「飛鳥」のことなど

 

 久保田武男先生の教えを受けたわれわれの会の名前は、すぐ「飛鳥会」にきまった。それは先生が歴史の時間に、熱情をもって語られた聖徳太子、法隆寺のでてくる飛鳥時代のことが、皆の頭にあったからだ。

久保田武男先生

 大正15年慶應義塾の経済を出られた先生がはじめて担任されたのが、われわれ昭和2年入学のB組で、その後先生の受け持たれた組の名前は、白鳳・天平と三代つづくことになった。

 先生が出征され、われわれが大学生になり、又社会に出る頃、長年の懸案であった「飛鳥」を発刊することができた。

 写真はその創刊号の表紙である。森下孝君が「飛鳥発刊に際して」を書いている。

 「ペンを取る前に、先ず遠く戦地に活躍して居られる久保田先生の御健康を祝する。難産ではあったが、到々生れ出た”飛鳥”である。僕等の喜びはさることながら、先生の御満足も如何ばかりであろう。此の事については諸兄の御援助に、深く感謝しなければならない。」後に彼は戦死してしまった。

森下孝・千浦一郎君と(昭18)

 編集を手伝った私にも思い出がある。

 「何度も何度も挫折しかかったこの仕事を所謂プリント刷にしようかと思った事もあった。手間は省けるし簡単だしと。然し、これからはどうしても活字でやらなくてはと思って居る」と書いている。

 表紙の紙をさがしに、日本橋の”はいばら”へ行き、手に入れた。父の蔵書の中から、「飛鳥」の字をみつけ、木版として、一枚一枚手刷りでつくった。

 表紙をひらくと、久保田先生が南京城外に立って、「中山陵を望み、勇気凛然たるところ」の写真がはってある。これも一枚一枚引伸しをしてはったものだ。

   

 二号、三号とつづく中に、先生からの、戦地より、白衣帰還、戦塵余話、そして中国に53年居をかまえていたという教会の一牧師との会話”Very Long Long Time”の記事がのっている。戦塵余話のつづきは、「近頃、この種の記事は当局の取締がうるさくなって来てゐるさうだから、編集者に迷惑をかけることがあっては」と中断された。

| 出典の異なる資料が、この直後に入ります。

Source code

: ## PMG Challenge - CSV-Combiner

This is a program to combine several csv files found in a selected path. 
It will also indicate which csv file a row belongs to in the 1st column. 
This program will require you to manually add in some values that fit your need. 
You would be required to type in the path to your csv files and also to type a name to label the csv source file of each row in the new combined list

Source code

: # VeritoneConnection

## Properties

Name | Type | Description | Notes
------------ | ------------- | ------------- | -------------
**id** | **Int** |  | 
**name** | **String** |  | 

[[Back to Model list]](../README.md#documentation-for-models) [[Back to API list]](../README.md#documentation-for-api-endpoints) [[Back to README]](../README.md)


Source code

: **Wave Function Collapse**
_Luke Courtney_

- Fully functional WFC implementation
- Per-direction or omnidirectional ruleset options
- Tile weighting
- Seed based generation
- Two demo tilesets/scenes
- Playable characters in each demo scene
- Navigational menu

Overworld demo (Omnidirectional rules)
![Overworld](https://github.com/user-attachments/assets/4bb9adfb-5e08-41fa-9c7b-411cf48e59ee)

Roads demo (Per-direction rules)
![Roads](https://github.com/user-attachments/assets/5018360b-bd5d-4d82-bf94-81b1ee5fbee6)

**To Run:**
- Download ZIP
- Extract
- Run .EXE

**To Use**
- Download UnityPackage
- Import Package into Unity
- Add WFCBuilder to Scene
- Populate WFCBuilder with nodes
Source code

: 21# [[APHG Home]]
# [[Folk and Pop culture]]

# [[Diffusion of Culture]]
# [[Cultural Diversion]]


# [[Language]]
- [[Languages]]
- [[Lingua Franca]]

 われわれ仲間の随筆、生活調査の記録、運動、旅行記、日本文化論(山路修平)、映画論(長谷川雅郎、坂倉敬一、小倉義雄)、外交短評(堀越英快)等々。

 編集の者も皆、戦場にゆくことになってしまった。

飛鳥会初の入営者窪田俊一君を送る会 昭17.11.幸楽にて

 昭和18年4月24日、飛鳥・白鳳の者が、久保田先生受け持ちの天平の幼稚舎生をさそって、神奈川県馬騎ケ原で、快晴を一緒に楽しく遊んだことがあった。

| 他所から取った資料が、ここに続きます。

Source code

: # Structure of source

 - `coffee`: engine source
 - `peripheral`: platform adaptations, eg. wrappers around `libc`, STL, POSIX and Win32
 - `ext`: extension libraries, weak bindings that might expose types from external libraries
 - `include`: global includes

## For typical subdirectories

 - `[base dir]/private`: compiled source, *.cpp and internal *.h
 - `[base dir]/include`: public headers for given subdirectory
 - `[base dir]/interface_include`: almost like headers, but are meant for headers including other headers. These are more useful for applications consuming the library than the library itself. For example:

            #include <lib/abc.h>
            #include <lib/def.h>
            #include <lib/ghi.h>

 この時皆でとった写真をかざった第九号で飛鳥はおわってしまった。もうこの時は、ザラ紙、ガリ版刷であった。

 追記として最後のところに、次のようなことが書きとめられている。

「第九号発行に際しまして天平会員服部修君の父君服部益三郎氏の御好意に依り一番困難とされて居た紙を都合して戴く事が出来ました。記して感謝の意を表す次第であります。」

 ここで「飛鳥」はおわっている。

 戦災をまぬがれた創刊号から九冊を、いずれ幼稚舎のお倉に保存して戴きたいものと思っている。